# [WHAT THE TASK ASKS]
Please repeat, from the entries that follow, the lines from the one containing "MACE is a two-layer" through the one containing "angular) and tensor-product" exactly, adding nothing.

# [RECORDS SUPPLIED]
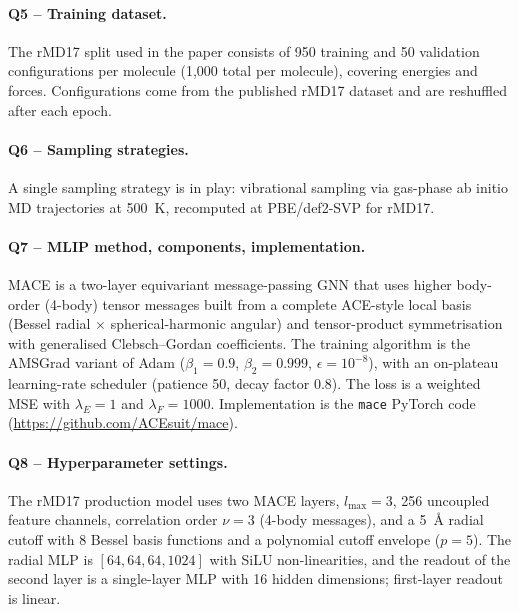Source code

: \paragraph{Q5 -- Training dataset.}
The rMD17 split used in the paper consists of 950 training and 50
validation configurations per molecule (1{,}000 total per molecule),
covering energies and forces. Configurations come from the published
rMD17 dataset and are reshuffled after each epoch.


\paragraph{Q6 -- Sampling strategies.}
A single sampling strategy is in play: vibrational sampling via
gas-phase ab initio MD trajectories at 500~K, recomputed at
PBE/def2-SVP for rMD17.


\paragraph{Q7 -- MLIP method, components, implementation.}
MACE is a two-layer equivariant message-passing GNN that uses
higher body-order (4-body) tensor messages built from a complete
ACE-style local basis (Bessel radial $\times$ spherical-harmonic
angular) and tensor-product symmetrisation with generalised
Clebsch--Gordan coefficients. The training algorithm is the
AMSGrad variant of Adam ($\beta_1=0.9$, $\beta_2=0.999$,
$\epsilon=10^{-8}$), with an on-plateau learning-rate scheduler
(patience 50, decay factor 0.8). The loss is a weighted MSE with
$\lambda_E=1$ and $\lambda_F=1000$. Implementation is the
\texttt{mace} PyTorch code (\url{https://github.com/ACEsuit/mace}).


\paragraph{Q8 -- Hyperparameter settings.}
The rMD17 production model uses two MACE layers, $l_{\max}=3$, 256
uncoupled feature channels, correlation order $\nu=3$ (4-body
messages), and a 5~\AA{} radial cutoff with 8 Bessel basis
functions and a polynomial cutoff envelope ($p=5$). The radial MLP
is $[64, 64, 64, 1024]$ with SiLU non-linearities, and the readout
of the second layer is a single-layer MLP with 16 hidden
dimensions; first-layer readout is linear.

# [RESULT OF THIS TASK]
MACE is a two-layer equivariant message-passing GNN that uses
higher body-order (4-body) tensor messages built from a complete
ACE-style local basis (Bessel radial $\times$ spherical-harmonic
angular) and tensor-product symmetrisation with generalised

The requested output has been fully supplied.